= Beginning of Section =
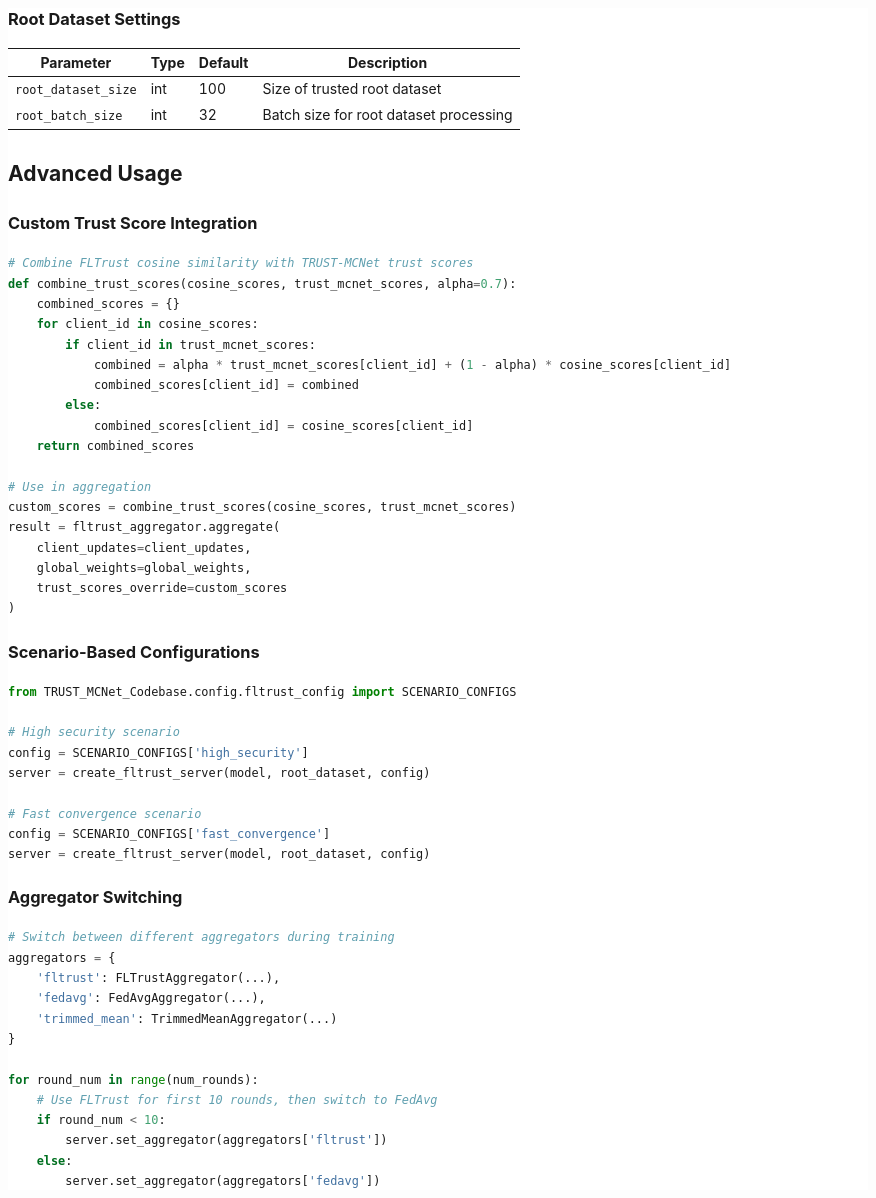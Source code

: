 ### Root Dataset Settings

| Parameter | Type | Default | Description |
|-----------|------|---------|-------------|
| `root_dataset_size` | int | 100 | Size of trusted root dataset |
| `root_batch_size` | int | 32 | Batch size for root dataset processing |

## Advanced Usage

### Custom Trust Score Integration

```python
# Combine FLTrust cosine similarity with TRUST-MCNet trust scores
def combine_trust_scores(cosine_scores, trust_mcnet_scores, alpha=0.7):
    combined_scores = {}
    for client_id in cosine_scores:
        if client_id in trust_mcnet_scores:
            combined = alpha * trust_mcnet_scores[client_id] + (1 - alpha) * cosine_scores[client_id]
            combined_scores[client_id] = combined
        else:
            combined_scores[client_id] = cosine_scores[client_id]
    return combined_scores

# Use in aggregation
custom_scores = combine_trust_scores(cosine_scores, trust_mcnet_scores)
result = fltrust_aggregator.aggregate(
    client_updates=client_updates,
    global_weights=global_weights,
    trust_scores_override=custom_scores
)
```

### Scenario-Based Configurations

```python
from TRUST_MCNet_Codebase.config.fltrust_config import SCENARIO_CONFIGS

# High security scenario
config = SCENARIO_CONFIGS['high_security']
server = create_fltrust_server(model, root_dataset, config)

# Fast convergence scenario
config = SCENARIO_CONFIGS['fast_convergence']
server = create_fltrust_server(model, root_dataset, config)
```

### Aggregator Switching

```python
# Switch between different aggregators during training
aggregators = {
    'fltrust': FLTrustAggregator(...),
    'fedavg': FedAvgAggregator(...),
    'trimmed_mean': TrimmedMeanAggregator(...)
}

for round_num in range(num_rounds):
    # Use FLTrust for first 10 rounds, then switch to FedAvg
    if round_num < 10:
        server.set_aggregator(aggregators['fltrust'])
    else:
        server.set_aggregator(aggregators['fedavg'])
```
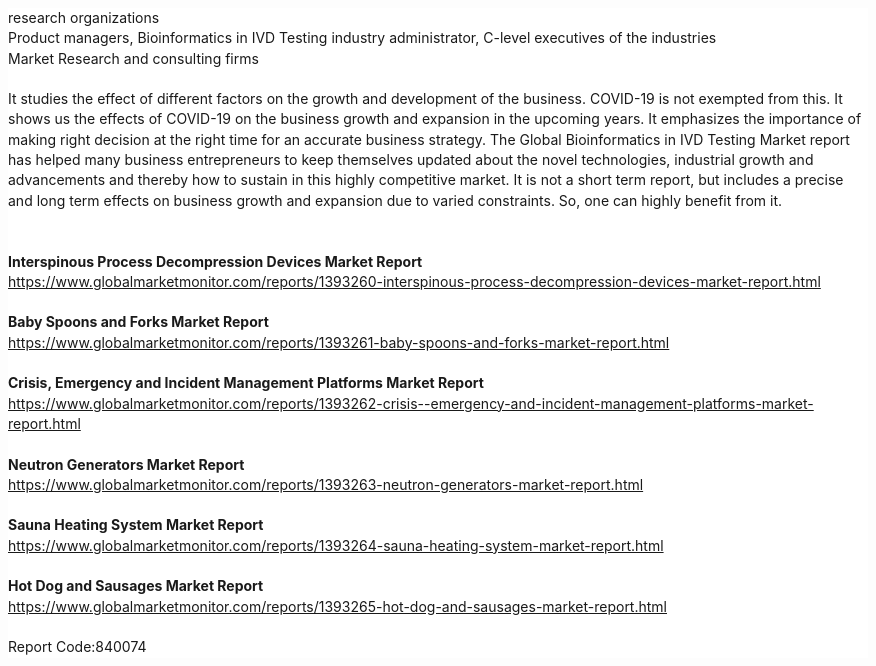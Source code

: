 research organizations<br />Product managers, Bioinformatics in IVD Testing industry administrator, C-level executives of the industries<br />Market Research and consulting firms<br /><br />It studies the effect of different factors on the growth and development of the business. COVID-19 is not exempted from this. It shows us the effects of COVID-19 on the business growth and expansion in the upcoming years. It emphasizes the importance of making right decision at the right time for an accurate business strategy. The Global Bioinformatics in IVD Testing Market report has helped many business entrepreneurs to keep themselves updated about the novel technologies, industrial growth and advancements and thereby how to sustain in this highly competitive market. It is not a short term report, but includes a precise and long term effects on business growth and expansion due to varied constraints. So, one can highly benefit from it. <br /><br /><strong><br /></strong><strong>Interspinous Process Decompression Devices Market Report</strong><br /><a href="https://www.globalmarketmonitor.com/reports/1393260-interspinous-process-decompression-devices-market-report.html">https://www.globalmarketmonitor.com/reports/1393260-interspinous-process-decompression-devices-market-report.html</a><br /><br /><strong>Baby Spoons and Forks Market Report</strong><br /><a href="https://www.globalmarketmonitor.com/reports/1393261-baby-spoons-and-forks-market-report.html">https://www.globalmarketmonitor.com/reports/1393261-baby-spoons-and-forks-market-report.html</a><br /><br /><strong>Crisis, Emergency and Incident Management Platforms Market Report</strong><br /><a href="https://www.globalmarketmonitor.com/reports/1393262-crisis--emergency-and-incident-management-platforms-market-report.html">https://www.globalmarketmonitor.com/reports/1393262-crisis--emergency-and-incident-management-platforms-market-report.html</a><br /><br /><strong>Neutron Generators Market Report</strong><br /><a href="https://www.globalmarketmonitor.com/reports/1393263-neutron-generators-market-report.html">https://www.globalmarketmonitor.com/reports/1393263-neutron-generators-market-report.html</a><br /><br /><strong>Sauna Heating System Market Report</strong><br /><a href="https://www.globalmarketmonitor.com/reports/1393264-sauna-heating-system-market-report.html">https://www.globalmarketmonitor.com/reports/1393264-sauna-heating-system-market-report.html</a><br /><br /><strong>Hot Dog and Sausages Market Report</strong><br /><a href="https://www.globalmarketmonitor.com/reports/1393265-hot-dog-and-sausages-market-report.html">https://www.globalmarketmonitor.com/reports/1393265-hot-dog-and-sausages-market-report.html</a><br /><br />Report Code:840074</p>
= End of Section =
_HOW TO COMPLETE THIS TASK_: Search the entries for the string "alpha" and collect each line that has it.

_YOUR SOLUTION_:
def combine_trust_scores(cosine_scores, trust_mcnet_scores, alpha=0.7):
            combined = alpha * trust_mcnet_scores[client_id] + (1 - alpha) * cosine_scores[client_id]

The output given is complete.